Making lifestyle changes to achieve the radiance and confidence you wish for requires some steps on harnessing the power of our minds.  Before we create any action in our lives, we first need to create a thought or vision in our minds.  We can't count on willpower alone to make changes because it's our rarest form of energy.  It runs out.

The rarest form of action for is intentional repetition because nearly 50% of what we do, think, or say every day is a habit.  The brain, like the body, is designed to adjust itself based on use (muscle memory). Brain neurons that fire together wire together; which means our brains become hardwired into certain patterns. 

We all know the basic healthy habits (which all impact how we look); which are maintaining a healthy body weight, getting daily exercise, not smoking or drinking, getting sleep, and eating a healthy diet.  But why is it so hard to follow through?

 There’s three things that keep us in a rut:

  • Many things we do each day are due to a hardwired habit loop cycling in our brain.
  • We don’t have the support we need.
  • Our environment is not conducive to our goals.

 Let’s chat about habits -

Habits are way to increase the brains efficiency.  Brain power is the most expensive resource in the body.  Our brain uses it’s power to make daily activities into a repetitive loop so it doesn’t have to continually expend energy each day on that specific thought pattern or action.  Think of learning to drive a car, for example.  When you first started driving it took a lot of concentration but over time it became easier and now you probably listen to podcasts, or have conversations while driving which tells you that your brain has made the actions of driving automatic. 

Doing something repeatedly makes it become easier and easier.  This is called “chunking” in neuroscience and is the root of how habits are formed.  We rely on dozens, if not hundreds, of behavioral chunks every day. Some of them are pretty simple (tooth brushing) and others slightly more complex (driving kids to school).

All these chunks follow a three-step loop and understanding this loop is the foundation for knowing how to make behavioral change: Cue, routine, and reward.

  • Cue tells your brain to go into autopilot - no conscious thought required
  • Routine: This may be physical, mental (thoughts) or emotional (feelings)
  • Reward: Dopamine hit which makes your brain remember if it’s worthwhile to remember this loop

The more we engage an action, thought, or feeling, the more automatic it becomes.  We begin to crave the reward which perpetuates the habit loop.  Once a habit emerges, our brain stops participating consciously.  We get stuck in the cues and reward pattern and become unaware of what we’re doing. 

 The anticipation of the reward begins driving what you do and if you don’t get the reward, the craving grows until you finally give in.  Simply the sense of anticipation increases dopamine.  You’re likely not even consciously aware of this happening.

This is what’s happening with smoking and same with app notifications on our phone.  App companies know about this habit loop in our brains and they employ brain scientists to who maximize the addictive qualities of phone notifications.  When you hear the chime, your brain starts anticipating the reward you’ll get when you check it.  That anticipation builds up dopamine until you finally reach for your phone to check the message.  Did you know that those chimes have been designed by brain hackers?

 The good news is that our brain can change itself if we consciously put new habits into motion.  In order to change an old/bad habit or create a brand-new habit you need to start with your mind.  Starting a new habit with visualization will make it more likely that you’ll actualize it.  Imagine the cue, routine, and reward of the habit you’d like to set in motion. Thoughts are electrical impulses in your brain.  We only do things that we first see ourselves doing.   

In order to create new habits you need to follow a four step process:

  • Identify your routine
  • Identify reward
  • Isolate cue
  • Make a plan

For smoking, your cue might be seeing someone smoking or a pack of cigarettes on the counter, your habit change could be eating nicotine gum which will give you’re the nicotine fix reward.  Eventually you can start backing down on the gum and replacing it with a habit you’d rather have in your life.
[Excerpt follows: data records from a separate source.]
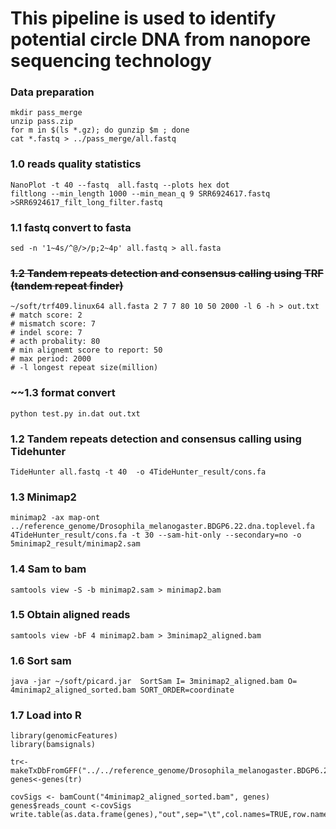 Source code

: # This pipeline is used to identify potential circle DNA from nanopore sequencing technology 

### Data preparation
    mkdir pass_merge
    unzip pass.zip
    for m in $(ls *.gz); do gunzip $m ; done
    cat *.fastq > ../pass_merge/all.fastq

### 1.0 reads quality statistics
    NanoPlot -t 40 --fastq  all.fastq --plots hex dot
    filtlong --min_length 1000 --min_mean_q 9 SRR6924617.fastq >SRR6924617_filt_long_filter.fastq

### 1.1 fastq convert to fasta
    sed -n '1~4s/^@/>/p;2~4p' all.fastq > all.fasta

### ~~1.2 Tandem repeats detection and consensus calling using TRF (tandem repeat finder)~~
    ~/soft/trf409.linux64 all.fasta 2 7 7 80 10 50 2000 -l 6 -h > out.txt
    # match score: 2
    # mismatch score: 7
    # indel score: 7
    # acth probality: 80 
    # min alignemt score to report: 50
    # max period: 2000
    # -l longest repeat size(million) 

### ~~1.3 format convert
    python test.py in.dat out.txt

### 1.2 Tandem repeats detection and consensus calling using Tidehunter
    TideHunter all.fastq -t 40  -o 4TideHunter_result/cons.fa

### 1.3 Minimap2
    minimap2 -ax map-ont ../reference_genome/Drosophila_melanogaster.BDGP6.22.dna.toplevel.fa  4TideHunter_result/cons.fa -t 30 --sam-hit-only --secondary=no -o 5minimap2_result/minimap2.sam

### 1.4 Sam to bam
    samtools view -S -b minimap2.sam > minimap2.bam

### 1.5 Obtain aligned reads
    samtools view -bF 4 minimap2.bam > 3minimap2_aligned.bam

### 1.6 Sort sam
    java -jar ~/soft/picard.jar  SortSam I= 3minimap2_aligned.bam O= 4minimap2_aligned_sorted.bam SORT_ORDER=coordinate

### 1.7 Load into R 
    library(genomicFeatures)
    library(bamsignals)

    tr<-makeTxDbFromGFF("../../reference_genome/Drosophila_melanogaster.BDGP6.22.97.gtf")
    genes<-genes(tr)

    covSigs <- bamCount("4minimap2_aligned_sorted.bam", genes)
    genes$reads_count <-covSigs
    write.table(as.data.frame(genes),"out",sep="\t",col.names=TRUE,row.names=TRUE,quot=FALSE)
Set yourself up for success by giving yourself mini-celebrations continually. It may seem odd to shout out a woohoo or pump your fist in the air but our actions affects our feelings (there’s tons of studies on this) plus it releases endorphins (feel good hormones). Say you avoided the junk food and ate a healthy snack, give yourself a literal pat-on-the-back or do a little celebratory dance! It's a simple but powerful brain hack, girl!

Remember that our old habits are going to keep trying to pull us back into our comfort zone – the zone we know.  It’s easier for our brain.  So we have to break through that to create a new pattern of thinking.  It usually takes 3-4 weeks to set a new habit in place.

Start now and don’t deviate!


December 16, 2020 — Hanna Hendrickson



NK said:

Love reading your blog keep it up! This is so interesting, like which bad habit should I try kick first? 🤔


Shanon said:

Super interesting! I love this! Another very informative article🙂 and with good timing- the year almost to a close and lots (including myself) wanting to start 2021 anew with better habits. This article explains so well how the brain accepts change.